El día fatídico para esta familia comenzó como un domingo completamente normal. Dejando a una parte de la parentela todavía
en cama, se levantó muy temprano y acompañó a su mamá, como todos los fines de semana, a hacer la compra del mercado. Era
una manera de convivir con ella, y por tanto, la disfrutaba. Pollo, frutas, carne, verduras, lo suficiente para mantener bien
alimentada a una familia durante una semana. Daniel tomaba la mano de su mamá a ratos, le preguntaba, le platicaba. Los
domingos, ella era toda para él, y no perdía oportunidad para comprobarlo. Y caminando feliz entre los charcos inmundos de uno
de los insalubres mercados de Acapulco, el niño se acercaba a cumplir con su destino. Danielito no estaba enterado, pero vivía
sus últimas horas en la Tierra.
De esa manera inescrutable con la que a veces se presenta de golpe el destino, al niño se le antojó llevar de almuerzo un pollo
asado del restaurante La Fogata, que está justo atrás de la Comercial Mexicana de Las Hamacas. La despensa ya estaba hecha, así
que sólo quedaba abordar el camión para regresar a la Santa Cecilia a pasar un domingo más, compartiendo un soporífero
descanso bien ganado. En vez de eso se dispusieron a cruzar la calle para tomar un camión e ir a comprar el malhadado pollo y
hacer aún más familiar el fin de semana familiar. Danielito estaba viviendo sus últimos minutos en la Tierra.
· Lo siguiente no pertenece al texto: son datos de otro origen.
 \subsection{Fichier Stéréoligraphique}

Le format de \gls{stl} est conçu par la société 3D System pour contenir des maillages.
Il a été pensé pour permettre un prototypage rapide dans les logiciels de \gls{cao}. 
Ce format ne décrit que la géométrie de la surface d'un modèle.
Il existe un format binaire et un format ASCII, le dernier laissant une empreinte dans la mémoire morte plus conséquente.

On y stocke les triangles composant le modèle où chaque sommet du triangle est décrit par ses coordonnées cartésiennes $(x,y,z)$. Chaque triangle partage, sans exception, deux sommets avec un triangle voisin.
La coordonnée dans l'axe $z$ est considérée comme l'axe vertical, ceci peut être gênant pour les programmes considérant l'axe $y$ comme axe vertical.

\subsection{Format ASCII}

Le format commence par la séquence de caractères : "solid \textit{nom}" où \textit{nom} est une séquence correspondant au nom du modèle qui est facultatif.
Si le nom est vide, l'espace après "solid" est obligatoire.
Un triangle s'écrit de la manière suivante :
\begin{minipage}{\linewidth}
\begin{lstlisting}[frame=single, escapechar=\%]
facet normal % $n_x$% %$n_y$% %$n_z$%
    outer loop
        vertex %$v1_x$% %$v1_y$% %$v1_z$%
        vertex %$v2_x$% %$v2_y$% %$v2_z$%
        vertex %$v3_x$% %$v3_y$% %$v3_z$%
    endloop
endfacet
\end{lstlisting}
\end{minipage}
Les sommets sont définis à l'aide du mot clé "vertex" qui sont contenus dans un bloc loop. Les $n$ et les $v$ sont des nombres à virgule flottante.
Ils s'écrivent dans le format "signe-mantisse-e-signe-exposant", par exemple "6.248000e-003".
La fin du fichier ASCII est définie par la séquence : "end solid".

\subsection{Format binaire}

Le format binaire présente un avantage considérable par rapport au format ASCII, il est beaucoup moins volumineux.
Un camión de la ruta Hospital-Caleta subía velozmente la avenida para ganarle el pasaje a otro que se había rezagado. En su
prisa calculó mal la ubicación de Natividad y Daniel, que venían cruzando la avenida frente a la Unidad Mixta de Atención al
Narcomenudeo –con policías adentro, me imagino– y golpeó a la mujer en la cadera y la pierna, arrojándola con violencia fuera de
su camino. Hasta ahí todo había sido un no muy justificable y lamentable accidente.
Danielito vivía sus últimos segundos. El niño se agachó rápidamente y sin medir consecuencias ni reparar en la maldad pre-
determinada del chofer para no dejar sobrevivientes, se abalanzó para tratar, con sus pobres fuerzas, de ayudar a sus mamá a
levantarse del suelo y ponerla a salvo del tráfico. El chofer, al parecer un muchacho de amplia experiencia en el manejo a gran
velocidad y en espacios reducidos, maniobró para echarse hacia atrás y rematar a Natividad. Antes que eso, Danielito quedó en
el camino y lo último que el niño vio fue el pavimento de la calle y una llanta descomunal rodando sobre él. El mundo se le apagó
en una fracción de segundo.
Dos semanas después de la tragedia, en la unidad hospitalaria en la que se encuentra internada Natividad se presenta la
propietaria del camión que fue quemado por una turba enardecida. Quiere que le devuelvan su camión. Cínicamente felicita a
Natividad por su cobertura del Seguro Social, porque confiesa que ella no hubiera pagado –y en la práctica casi lo ha cumplido–
ningún gasto ocasionado por el mal manejo de su camión. Es toda una empresaria voraz y sin sentimientos. Me inclino a pensar
que no es la viejecita indefensa que nos presentó en su momento la prensa como la presunta concesionaria.
Como dice un amigo abogado, pueden hacer esto ahora porque antes han podido hacerlo. Pero, ¿podrán volver a hacerlo?